Nutrition Facts : Calories 339 calories, Fat 7g fat (1g saturated fat), Cholesterol 0 cholesterol, Sodium 1961mg sodium, Carbohydrate 49g carbohydrate (6g sugars, Fiber 4g fiber), Protein 19g protein.
Tips:
- Use firm or extra-firm tofu for a soup that holds its shape and doesn't fall apart.
- Press the tofu before using to remove excess water. This will help the tofu absorb the flavors of the soup.
- Cut the vegetables into uniform pieces so that they cook evenly.
- Use a variety of vegetables to add flavor and color to the soup. Some good options include carrots, celery, onions, mushrooms, and bok choy.
- Add the vegetables to the soup in stages, starting with the harder vegetables like carrots and celery. This will ensure that all the vegetables are cooked through.
- Use a light touch when stirring the soup to avoid breaking up the tofu.
- Season the soup to taste with salt, pepper, and other spices.
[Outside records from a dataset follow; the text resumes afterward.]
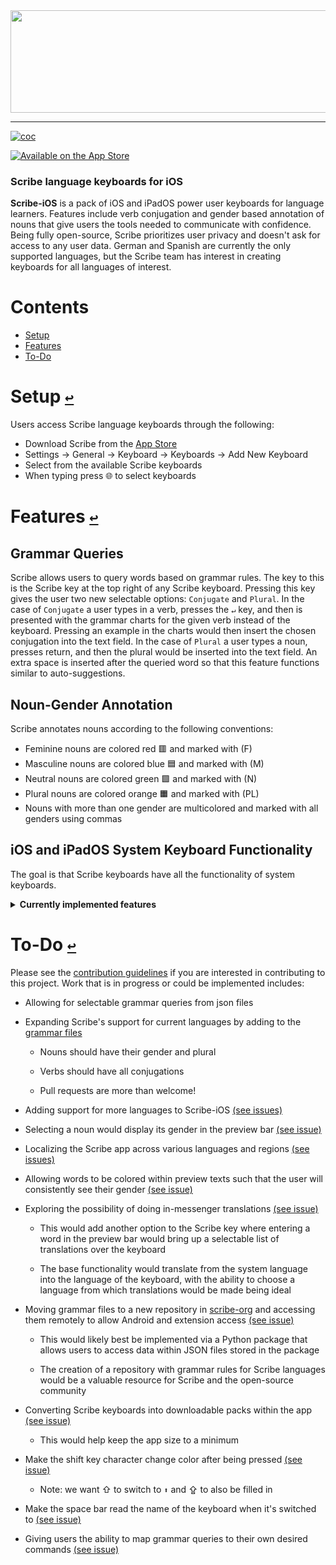 <div align="center">
  <a href="https://github.com/scribe-org/Scribe-iOS"><img src="https://github.com/scribe-org/Scribe-iOS/blob/main/Resources/Scribe-iOS_logo_transparent.png" width=612 height=164></a>
</div>

---

<!--
[![license](https://img.shields.io/github/license/scribe-org/Scribe-iOS.svg)](https://github.com/scribe-org/Scribe-iOS/blob/main/LICENSE.txt)
-->

[![coc](https://img.shields.io/badge/coc-Contributor%20Covenant-ff69b4.svg)](https://github.com/scribe-org/Scribe-iOS/blob/main/.github/CODE_OF_CONDUCT.md)

[![Available on the App Store](http://cl.ly/WouG/Download_on_the_App_Store_Badge_US-UK_135x40.svg)](https://www.apple.com/app-store/)

### Scribe language keyboards for iOS

**Scribe-iOS** is a pack of iOS and iPadOS power user keyboards for language learners. Features include verb conjugation and gender based annotation of nouns that give users the tools needed to communicate with confidence. Being fully open-source, Scribe prioritizes user privacy and doesn't ask for access to any user data. German and Spanish are currently the only supported languages, but the Scribe team has interest in creating keyboards for all languages of interest.

# **Contents**<a id="contents"></a>

- [Setup](#setup)
- [Features](#features)
- [To-Do](#to-do)

# Setup [`↩`](#contents) <a id="setup"></a>

Users access Scribe language keyboards through the following:

- Download Scribe from the [App Store](https://www.apple.com/app-store/)
- Settings -> General -> Keyboard -> Keyboards -> Add New Keyboard
- Select from the available Scribe keyboards
- When typing press 🌐 to select keyboards

# Features [`↩`](#contents) <a id="features"></a>

## Grammar Queries

Scribe allows users to query words based on grammar rules. The key to this is the Scribe key at the top right of any Scribe keyboard. Pressing this key gives the user two new selectable options: `Conjugate` and `Plural`. In the case of `Conjugate` a user types in a verb, presses the `↵` key, and then is presented with the grammar charts for the given verb instead of the keyboard. Pressing an example in the charts would then insert the chosen conjugation into the text field. In the case of `Plural` a user types a noun, presses return, and then the plural would be inserted into the text field. An extra space is inserted after the queried word so that this feature functions similar to auto-suggestions.

## Noun-Gender Annotation

Scribe annotates nouns according to the following conventions:

- Feminine nouns are colored red 🟥 and marked with (F)
- Masculine nouns are colored blue 🟦 and marked with (M)
- Neutral nouns are colored green 🟩 and marked with (N)
- Plural nouns are colored orange 🟧 and marked with (PL)
- Nouns with more than one gender are multicolored and marked with all genders using commas

<!--
Genders are displayed once a user has typed a noun and pressed space or while a noun is selected.
-->

## iOS and iPadOS System Keyboard Functionality

The goal is that Scribe keyboards have all the functionality of system keyboards.

<details><summary><strong>Currently implemented features</strong></summary>
<p>

- iPhone and iPad support (WIP)
- Dynamic layouts for cross-device performance
- Portrait and landscape views (WIP)
- Auto-capitalization
- The double space period shortcut
- Typing `'` returns to the alphabetic keyboard
- Dark mode compatibility (WIP)
- Hold-to-select characters (WIP)

</p>
</details>

# To-Do [`↩`](#contents) <a id="to-do"></a>

Please see the [contribution guidelines](https://github.com/scribe-org/Scribe-iOS/blob/main/.github/CONTRIBUTING.md) if you are interested in contributing to this project. Work that is in progress or could be implemented includes:

- Allowing for selectable grammar queries from json files

- Expanding Scribe's support for current languages by adding to the [grammar files](https://github.com/scribe-org/Scribe-iOS)

  - Nouns should have their gender and plural

  - Verbs should have all conjugations

  - Pull requests are more than welcome!

- Adding support for more languages to Scribe-iOS [(see issues)](https://github.com/scribe-org/Scribe-iOS/issues)

- Selecting a noun would display its gender in the preview bar [(see issue)]()

- Localizing the Scribe app across various languages and regions [(see issues)](https://github.com/scribe-org/Scribe-iOS/issues)

- Allowing words to be colored within preview texts such that the user will consistently see their gender [(see issue)]()

- Exploring the possibility of doing in-messenger translations [(see issue)]()

  - This would add another option to the Scribe key where entering a word in the preview bar would bring up a selectable list of translations over the keyboard

  - The base functionality would translate from the system language into the language of the keyboard, with the ability to choose a language from which translations would be made being ideal

- Moving grammar files to a new repository in [scribe-org](https://github.com/scribe-org) and accessing them remotely to allow Android and extension access [(see issue)]()

  - This would likely best be implemented via a Python package that allows users to access data within JSON files stored in the package

  - The creation of a repository with grammar rules for Scribe languages would be a valuable resource for Scribe and the open-source community

- Converting Scribe keyboards into downloadable packs within the app [(see issue)]()

  - This would help keep the app size to a minimum

- Make the shift key character change color after being pressed [(see issue)]()

  - Note: we want ⇧ to switch to `⬆` and ⇪ to also be filled in

- Make the space bar read the name of the keyboard when it's switched to [(see issue)]()

- Giving users the ability to map grammar queries to their own desired commands [(see issue)]()
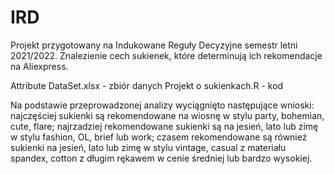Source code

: # IRD
Projekt przygotowany na Indukowane Reguły Decyzyjne semestr letni 2021/2022.
Znalezienie cech sukienek, które determinują ich rekomendacje na Aliexpress.

Attribute DataSet.xlsx - zbiór danych
Projekt o sukienkach.R - kod

Na podstawie przeprowadzonej analizy wyciągnięto następujące wnioski: najczęściej sukienki są rekomendowane na wiosnę  w stylu party, bohemian, cute, flare; najrzadziej rekomendowane sukienki są na jesień, lato lub zimę w stylu fashion, OL, brief lub work; czasem rekomendowane są również sukienki na jesień, lato lub zimę w stylu vintage, casual z materiału spandex, cotton z długim rękawem w cenie średniej lub bardzo wysokiej.
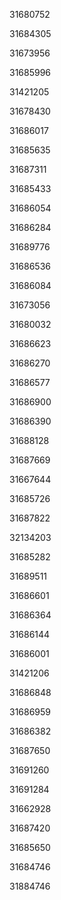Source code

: 31680752

31684305

31673956

31685996

31421205

31678430

31686017

31685635

31687311

31685433

31686054

31686284

31689776

31686536

31686084

31673056

31680032

31686623

31686270

31686577

31686900

31686390

31688128

31687669

31667644

31685726

31687822

32134203

31685282

31689511

31686601

31686364

31686144

31686001

31421206

31686848

31686959

31686382

31687650

31691260

31691284

31662928

31687420

31685650

31684746

31884746

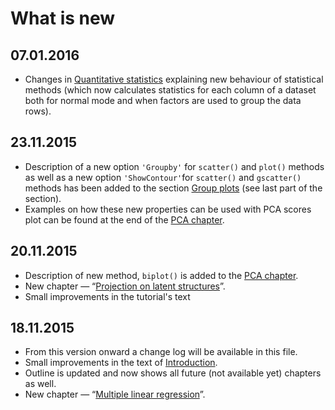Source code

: # What is new

## 07.01.2016
* Changes in [Quantitative statistics](chapter2/section4/text.md) explaining new behaviour of statistical methods (which now calculates statistics for each column of a dataset both for normal mode and when factors are used to group the data rows).
 
## 23.11.2015
* Description of a new option `'Groupby'` for `scatter()` and `plot()` methods as well as a new option `'ShowContour'`for `scatter()` and `gscatter()` methods has been added to the section [Group plots](chapter2/section7/text.md) (see last part of the section). 
* Examples on how these new properties can be used with PCA scores plot can be found at the end of the [PCA chapter](chapter4/text.md).

## 20.11.2015
* Description of new method, `biplot()` is added to the [PCA chapter](chapter4/text.md).
* New chapter — “[Projection on latent structures](chapter6/text.md)”.
* Small improvements in the tutorial's text

## 18.11.2015
* From this version onward a change log will be available in this file.
* Small improvements in the text of [Introduction](README.md).
* Outline is updated and now shows all future (not available yet) chapters as well.
* New chapter — “[Multiple linear regression](chapter5/text.md)”.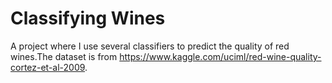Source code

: # Classifying Wines
A project where I use several classifiers to predict the quality of red wines.The dataset is from https://www.kaggle.com/uciml/red-wine-quality-cortez-et-al-2009.
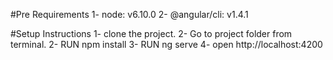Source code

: #Pre Requirements
1- node: v6.10.0
2- @angular/cli: v1.4.1

#Setup Instructions
1- clone the project.
2- Go to project folder from terminal.
2- RUN npm install
3- RUN ng serve
4- open http://localhost:4200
- Serve the soup hot, garnished with fresh herbs or a drizzle of sesame oil.
Conclusion:
This tofu vegetable soup with bean thread noodles is a delicious and healthy meal that is perfect for a quick and easy lunch or dinner. The soup is packed with vegetables, tofu, and bean thread noodles, and is flavored with a light and savory broth. This soup is also a great way to use up leftover vegetables.